Because std::map is a sorted associative container.
In a map, the key value is generally used to uniquely identify the element, while the mapped value is some sort of value associated to this key.
According to here position parameter is
the position of the first element to be compared for the insertion
operation. Notice that this does not force the new element to be in
that position within the map container (elements in a set always
follow a specific ordering), but this is actually an indication of a
possible insertion position in the container that, if set to the
element that precedes the actual location where the element is
inserted, makes for a very efficient insertion operation. iterator is
a member type, defined as a bidirectional iterator type.
So the purpose of this parameter is mainly slightly increasing the insertion speed by narrowing the range of elements.
You can use std::vector<std::pair<int,std::string>> if the order of insertion is important.
The interface is indeed slightly confusing, because it looks very much like std::vector<int>::insert (for example) and yet does not produce the same effect...
For associative containers, such as set, map and the new unordered_set and co, you completely relinquish the control over the order of the elements (as seen by iterating over the container).

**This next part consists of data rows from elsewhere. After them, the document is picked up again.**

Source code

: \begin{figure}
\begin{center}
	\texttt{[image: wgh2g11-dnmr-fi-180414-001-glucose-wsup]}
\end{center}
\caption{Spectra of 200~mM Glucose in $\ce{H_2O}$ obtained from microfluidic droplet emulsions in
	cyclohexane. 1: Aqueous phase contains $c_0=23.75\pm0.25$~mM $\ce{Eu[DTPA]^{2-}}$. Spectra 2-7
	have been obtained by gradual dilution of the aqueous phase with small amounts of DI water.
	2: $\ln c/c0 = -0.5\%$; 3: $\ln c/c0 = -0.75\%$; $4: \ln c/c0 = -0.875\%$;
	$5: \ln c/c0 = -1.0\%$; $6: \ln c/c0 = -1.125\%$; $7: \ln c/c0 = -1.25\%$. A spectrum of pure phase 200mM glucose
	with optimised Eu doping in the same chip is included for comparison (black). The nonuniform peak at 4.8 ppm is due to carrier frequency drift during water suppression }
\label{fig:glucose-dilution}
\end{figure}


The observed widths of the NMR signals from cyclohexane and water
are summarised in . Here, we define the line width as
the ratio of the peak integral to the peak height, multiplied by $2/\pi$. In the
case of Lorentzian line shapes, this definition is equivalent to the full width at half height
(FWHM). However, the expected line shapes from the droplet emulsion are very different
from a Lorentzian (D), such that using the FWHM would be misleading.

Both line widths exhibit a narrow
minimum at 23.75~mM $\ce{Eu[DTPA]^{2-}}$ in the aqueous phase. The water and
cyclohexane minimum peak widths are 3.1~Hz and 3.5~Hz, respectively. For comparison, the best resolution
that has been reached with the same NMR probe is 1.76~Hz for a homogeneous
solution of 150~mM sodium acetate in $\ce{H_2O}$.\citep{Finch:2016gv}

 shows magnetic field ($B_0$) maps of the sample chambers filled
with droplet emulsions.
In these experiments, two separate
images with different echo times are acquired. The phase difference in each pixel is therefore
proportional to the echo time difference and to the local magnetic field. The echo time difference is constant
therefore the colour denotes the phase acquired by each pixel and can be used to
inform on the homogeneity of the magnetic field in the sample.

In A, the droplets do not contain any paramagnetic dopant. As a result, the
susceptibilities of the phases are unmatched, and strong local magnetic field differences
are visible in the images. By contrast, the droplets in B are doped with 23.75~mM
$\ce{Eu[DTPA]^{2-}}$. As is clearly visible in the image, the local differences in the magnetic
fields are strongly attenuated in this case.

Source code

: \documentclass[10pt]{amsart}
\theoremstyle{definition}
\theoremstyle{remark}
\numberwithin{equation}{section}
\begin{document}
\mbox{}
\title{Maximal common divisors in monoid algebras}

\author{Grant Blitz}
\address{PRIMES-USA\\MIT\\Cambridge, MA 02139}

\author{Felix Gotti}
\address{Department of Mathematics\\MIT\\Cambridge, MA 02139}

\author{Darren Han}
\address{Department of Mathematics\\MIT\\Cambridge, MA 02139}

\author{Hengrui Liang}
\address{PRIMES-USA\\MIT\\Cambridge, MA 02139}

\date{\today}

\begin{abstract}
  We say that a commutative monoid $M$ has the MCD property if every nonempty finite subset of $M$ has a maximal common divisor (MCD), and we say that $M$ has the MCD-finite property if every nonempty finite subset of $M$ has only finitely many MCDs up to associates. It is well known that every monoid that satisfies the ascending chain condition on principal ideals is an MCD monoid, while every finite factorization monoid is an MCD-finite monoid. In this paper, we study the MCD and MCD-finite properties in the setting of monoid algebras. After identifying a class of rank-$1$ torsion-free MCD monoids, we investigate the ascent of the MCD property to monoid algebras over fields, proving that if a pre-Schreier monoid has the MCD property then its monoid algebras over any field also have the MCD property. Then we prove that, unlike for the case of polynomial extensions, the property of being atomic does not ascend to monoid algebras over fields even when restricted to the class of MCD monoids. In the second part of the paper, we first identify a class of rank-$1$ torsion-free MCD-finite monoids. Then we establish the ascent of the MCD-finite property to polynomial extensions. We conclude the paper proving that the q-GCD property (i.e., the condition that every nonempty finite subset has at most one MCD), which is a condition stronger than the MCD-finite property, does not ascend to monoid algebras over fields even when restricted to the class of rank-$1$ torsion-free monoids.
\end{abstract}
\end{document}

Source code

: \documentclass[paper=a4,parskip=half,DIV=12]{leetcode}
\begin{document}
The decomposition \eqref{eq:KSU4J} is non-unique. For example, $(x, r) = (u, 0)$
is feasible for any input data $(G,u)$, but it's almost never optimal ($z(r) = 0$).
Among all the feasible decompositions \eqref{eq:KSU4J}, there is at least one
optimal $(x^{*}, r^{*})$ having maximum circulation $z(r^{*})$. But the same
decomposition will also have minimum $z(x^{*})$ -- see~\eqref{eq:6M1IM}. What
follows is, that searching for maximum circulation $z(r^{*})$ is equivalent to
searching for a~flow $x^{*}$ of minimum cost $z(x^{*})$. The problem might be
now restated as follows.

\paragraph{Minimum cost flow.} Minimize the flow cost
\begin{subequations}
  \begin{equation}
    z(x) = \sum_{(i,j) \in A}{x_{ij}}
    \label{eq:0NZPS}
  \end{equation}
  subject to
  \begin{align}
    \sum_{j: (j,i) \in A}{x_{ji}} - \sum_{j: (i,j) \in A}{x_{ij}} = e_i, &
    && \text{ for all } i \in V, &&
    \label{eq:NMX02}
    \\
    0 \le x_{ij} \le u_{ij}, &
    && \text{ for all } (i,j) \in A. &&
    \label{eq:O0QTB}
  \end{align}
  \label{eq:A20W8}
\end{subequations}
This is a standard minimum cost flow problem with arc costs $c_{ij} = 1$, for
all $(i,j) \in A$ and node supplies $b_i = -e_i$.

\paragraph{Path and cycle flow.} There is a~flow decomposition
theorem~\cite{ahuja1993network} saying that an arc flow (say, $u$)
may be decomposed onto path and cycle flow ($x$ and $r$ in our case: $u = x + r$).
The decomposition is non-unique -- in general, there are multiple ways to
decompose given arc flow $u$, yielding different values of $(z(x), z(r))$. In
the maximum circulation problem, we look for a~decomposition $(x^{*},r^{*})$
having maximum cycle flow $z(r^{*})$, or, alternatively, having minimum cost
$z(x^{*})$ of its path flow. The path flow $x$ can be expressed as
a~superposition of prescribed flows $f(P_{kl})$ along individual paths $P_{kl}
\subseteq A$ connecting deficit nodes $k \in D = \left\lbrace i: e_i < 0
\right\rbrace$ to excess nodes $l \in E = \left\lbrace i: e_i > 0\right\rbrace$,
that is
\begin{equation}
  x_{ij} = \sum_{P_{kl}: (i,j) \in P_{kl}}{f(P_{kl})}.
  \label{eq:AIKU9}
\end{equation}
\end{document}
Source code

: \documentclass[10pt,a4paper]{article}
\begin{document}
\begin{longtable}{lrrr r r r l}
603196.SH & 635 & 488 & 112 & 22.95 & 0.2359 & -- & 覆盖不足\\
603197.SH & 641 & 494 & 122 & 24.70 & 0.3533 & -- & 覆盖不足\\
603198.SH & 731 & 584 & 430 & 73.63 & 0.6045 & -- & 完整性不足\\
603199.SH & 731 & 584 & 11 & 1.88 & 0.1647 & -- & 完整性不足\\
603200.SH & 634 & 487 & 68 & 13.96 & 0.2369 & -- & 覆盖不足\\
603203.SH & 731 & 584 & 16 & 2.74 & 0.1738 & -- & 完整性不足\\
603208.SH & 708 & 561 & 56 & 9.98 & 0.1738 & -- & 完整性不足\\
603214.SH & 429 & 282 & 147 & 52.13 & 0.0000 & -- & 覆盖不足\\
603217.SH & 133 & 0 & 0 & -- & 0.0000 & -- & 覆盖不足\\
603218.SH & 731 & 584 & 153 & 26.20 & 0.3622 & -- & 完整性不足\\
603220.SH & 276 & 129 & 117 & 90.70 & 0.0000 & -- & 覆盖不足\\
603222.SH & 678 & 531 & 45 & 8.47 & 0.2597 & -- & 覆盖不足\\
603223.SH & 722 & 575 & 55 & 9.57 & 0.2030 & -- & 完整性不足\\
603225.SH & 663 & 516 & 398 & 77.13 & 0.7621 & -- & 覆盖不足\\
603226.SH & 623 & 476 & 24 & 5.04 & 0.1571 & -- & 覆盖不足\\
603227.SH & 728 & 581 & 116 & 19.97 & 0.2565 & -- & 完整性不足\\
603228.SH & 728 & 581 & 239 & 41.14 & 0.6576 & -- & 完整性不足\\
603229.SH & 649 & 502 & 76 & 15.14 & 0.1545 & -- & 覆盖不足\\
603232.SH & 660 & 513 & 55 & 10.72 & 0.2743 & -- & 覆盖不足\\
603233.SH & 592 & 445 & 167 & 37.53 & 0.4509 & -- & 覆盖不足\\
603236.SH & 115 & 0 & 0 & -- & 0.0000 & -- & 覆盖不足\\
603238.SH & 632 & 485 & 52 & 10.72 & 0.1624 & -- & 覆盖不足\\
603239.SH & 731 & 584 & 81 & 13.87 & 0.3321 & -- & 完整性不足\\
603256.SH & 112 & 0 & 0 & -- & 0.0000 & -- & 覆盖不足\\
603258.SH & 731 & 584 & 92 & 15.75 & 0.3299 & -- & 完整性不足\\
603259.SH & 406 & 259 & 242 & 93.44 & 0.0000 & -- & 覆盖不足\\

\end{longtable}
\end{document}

In exchange for this loss of control, you gain efficient look-up.
It would not make sense to suddenly give you control over the insertion, as it would let you break invariants of the container, and you would lose the efficient look-up that is the reason to use such containers in the first place.
And thus insert(It position, value_type&& value) does not insert at said position...
However this gives us some room for optimization: when inserting an element in an associative container, a look-up need to be performed to locate where to insert this element. By letting you specify a hint, you are given an opportunity to help the container speed up the process.
This can be illustrated for a simple example: suppose that you receive elements already sorted by way of some interface, it would be wasteful not to use this information!
template <typename Key, typename Value, typename InputStream>
void insert(std::map<Key, Value>& m, InputStream& s) {
typename std::map<Key, Value>::iterator it = m.begin();
for (; s; ++s) {
it = m.insert(it, *s).first;
}
}
Some of the items might not be well sorted, but it does not matter, if two consecutive items are in the right order, then we will gain, otherwise... we'll just perform as usual.
The map is always sorted, but you give a "hint" as to where the element may go as an optimisation.
The insertion is O(log N) but if you are able to successfully tell the container where it goes, it is constant time.
Thus if you are creating a large container of already-sorted values, then each value will get inserted at the end, although the tree will need rebalancing quite a few times.
As sad_man says, it's associative. If you set a value with an existing key, then you overwrite the previous value.
Now the iterators are necessary because you don't know what the keys are, usually.